Il nuovo appuntamento è in programma il prossimo 4 giugno alle 21
A teatro ritorna 'La Grande Storia dell’Impressionismo'
A teatro ritorna 'La Grande Storia dell’Impressionismo'

UDINE - 'La Grande Storia dell’Impressionismo' fa il bis a Udine. A fronte del tutto esaurito per l’imminente spettacolo del 4 aprile, a grande richiesta viene annunciato un nuovo appuntamento in programma il prossimo 4 giugno (ore 21) al teatro Nuovo Giovanni da Udine, organizzato dall’agenzia friulana Vigna PR srl. I biglietti saranno in vendita a partire dalle 16 di martedì 26 marzo online su Ticketone.it, nei punti vendita autorizzati Ticketone e alle biglietterie del teatro nuovo Giovanni da Udine (da martedì a sabato dalle 16 alle 19).

L'incontro

'La grande storia dell’impressionismo' è il nuovo racconto-spettacolo creato da Marco Goldin che mette in scena nei principali teatri italiani l’incanto della pittura da Monet a Van Gogh, con una produzione visiva davvero unica che dà vita ai quadri degli impressionisti.
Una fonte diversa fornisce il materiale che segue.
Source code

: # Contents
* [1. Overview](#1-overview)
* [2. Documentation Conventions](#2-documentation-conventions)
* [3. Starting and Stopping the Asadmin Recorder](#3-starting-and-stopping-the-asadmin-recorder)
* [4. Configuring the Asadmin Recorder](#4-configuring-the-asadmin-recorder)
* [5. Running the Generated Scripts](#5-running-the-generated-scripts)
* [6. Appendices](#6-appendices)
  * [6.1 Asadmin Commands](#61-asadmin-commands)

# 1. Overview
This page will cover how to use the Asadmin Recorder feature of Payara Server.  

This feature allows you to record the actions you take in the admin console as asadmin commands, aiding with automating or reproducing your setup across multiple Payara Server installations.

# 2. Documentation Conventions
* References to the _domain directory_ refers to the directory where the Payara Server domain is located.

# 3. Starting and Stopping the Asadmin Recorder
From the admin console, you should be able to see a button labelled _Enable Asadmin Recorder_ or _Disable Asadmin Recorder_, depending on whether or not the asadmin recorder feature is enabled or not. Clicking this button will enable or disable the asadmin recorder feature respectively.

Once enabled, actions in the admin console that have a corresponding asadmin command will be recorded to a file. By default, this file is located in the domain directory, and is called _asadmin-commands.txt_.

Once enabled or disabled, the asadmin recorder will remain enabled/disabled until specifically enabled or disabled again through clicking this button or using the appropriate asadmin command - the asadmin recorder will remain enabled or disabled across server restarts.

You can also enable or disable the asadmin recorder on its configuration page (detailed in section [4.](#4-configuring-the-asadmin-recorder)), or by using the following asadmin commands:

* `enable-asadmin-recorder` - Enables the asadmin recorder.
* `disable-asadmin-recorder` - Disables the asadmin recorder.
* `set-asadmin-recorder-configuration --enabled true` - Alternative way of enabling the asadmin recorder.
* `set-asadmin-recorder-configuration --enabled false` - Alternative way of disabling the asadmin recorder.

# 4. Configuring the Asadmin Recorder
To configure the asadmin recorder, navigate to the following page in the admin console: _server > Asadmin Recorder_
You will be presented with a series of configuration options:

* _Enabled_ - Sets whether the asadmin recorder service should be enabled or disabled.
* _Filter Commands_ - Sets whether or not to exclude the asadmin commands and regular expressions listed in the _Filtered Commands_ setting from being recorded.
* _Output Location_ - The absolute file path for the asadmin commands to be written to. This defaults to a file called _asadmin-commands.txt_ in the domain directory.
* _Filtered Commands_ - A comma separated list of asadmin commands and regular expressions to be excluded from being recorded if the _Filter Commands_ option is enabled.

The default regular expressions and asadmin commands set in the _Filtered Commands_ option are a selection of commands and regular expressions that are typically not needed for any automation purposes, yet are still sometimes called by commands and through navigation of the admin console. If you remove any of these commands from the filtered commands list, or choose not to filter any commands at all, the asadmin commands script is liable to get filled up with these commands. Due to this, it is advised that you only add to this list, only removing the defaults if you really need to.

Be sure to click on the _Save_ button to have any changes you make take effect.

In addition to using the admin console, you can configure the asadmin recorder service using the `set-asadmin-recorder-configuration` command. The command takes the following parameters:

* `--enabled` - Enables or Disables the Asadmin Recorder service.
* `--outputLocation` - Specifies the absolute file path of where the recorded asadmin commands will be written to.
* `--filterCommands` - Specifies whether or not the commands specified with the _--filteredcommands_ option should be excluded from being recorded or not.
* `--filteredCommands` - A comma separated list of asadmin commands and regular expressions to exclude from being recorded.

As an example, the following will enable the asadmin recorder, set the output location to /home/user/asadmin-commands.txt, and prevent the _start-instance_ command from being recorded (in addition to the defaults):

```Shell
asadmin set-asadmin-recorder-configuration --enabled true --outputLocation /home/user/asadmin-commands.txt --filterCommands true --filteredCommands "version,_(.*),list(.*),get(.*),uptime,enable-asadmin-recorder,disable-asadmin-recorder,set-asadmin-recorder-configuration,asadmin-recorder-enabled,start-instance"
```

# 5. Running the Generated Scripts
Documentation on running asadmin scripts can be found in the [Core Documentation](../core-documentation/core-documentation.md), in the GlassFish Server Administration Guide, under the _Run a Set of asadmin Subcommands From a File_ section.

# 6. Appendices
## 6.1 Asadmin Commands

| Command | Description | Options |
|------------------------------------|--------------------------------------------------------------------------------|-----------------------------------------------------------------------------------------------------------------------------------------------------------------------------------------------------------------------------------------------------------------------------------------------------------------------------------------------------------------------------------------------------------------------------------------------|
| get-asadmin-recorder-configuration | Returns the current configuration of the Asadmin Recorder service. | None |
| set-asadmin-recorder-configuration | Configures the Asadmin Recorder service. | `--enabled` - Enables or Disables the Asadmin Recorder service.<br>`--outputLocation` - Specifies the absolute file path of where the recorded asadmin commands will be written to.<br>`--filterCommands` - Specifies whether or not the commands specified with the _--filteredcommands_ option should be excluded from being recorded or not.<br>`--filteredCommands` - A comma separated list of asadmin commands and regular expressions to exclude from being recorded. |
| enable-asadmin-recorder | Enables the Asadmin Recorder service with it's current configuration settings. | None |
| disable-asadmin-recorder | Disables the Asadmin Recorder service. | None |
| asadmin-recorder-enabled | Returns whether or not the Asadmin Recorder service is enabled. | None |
Marco Goldin, il maggiore esperto di impressionismo del nostro paese, condurrà poeticamente lo spettatore nella Francia degli ultimi decenni dell’Ottocento, con il suo modo unico di raccontare l’arte, accessibile e profondo, scandagliando emozione e conoscenza, e mettendo assieme parole, sensazionali immagini e straordinarie musiche. Al suo fianco sul palco Remo Anzovino, uno dei principali esponenti della scena musicale contemporanea che ha composto le musiche originali dello spettacolo che eseguirà dal vivo al pianoforte. Sullo sfondo invece le esclusive scenografie video create dai videomaker Fabio Massimo Iaquone e Luca Attilii, in grado di ideare una produzione visiva che non si era mai vista prima d’ora nei teatri italiani per uno spettacolo di questo genere.

Il programma

Goldin, facendo ricorso al suo narrare fluido ed empatico, accompagnerà tutti dapprima nella foresta di Fontainebleau, dove i giovani impressionisti, da Monet a Pissarro, da Renoir a Sisley, si incontravano a metà degli anni sessanta per dipingere. E proprio l’amore nei confronti del paesaggio farà da contrappunto a tutto il percorso, anche quando si entrerà nel decennio successivo, quello canonico dell’impressionismo. Periodo in cui prenderanno il via, da quella memorabile del 1874 nello studio di Nadar, le esposizioni impressioniste, con l’ingresso sulla scena parigina della pittura anche di Cézanne, Degas e Gauguin, o di figure femminili come Berthe Morisot o l’americana Mary Cassatt. La meraviglia del fiume, i disgeli lungo la Senna, le alte scogliere di Normandia, le sue spiagge e il mare, daranno la possibilità a Goldin di parlare della crisi dell’impressionismo e della fine del dogma della pittura di plein-air in Monet. La conclusione sarà riservata a due straordinari artisti che hanno portato fino alle estreme conseguenze la crisi dell’impressionismo: Vincent van Gogh e Paul Gauguin.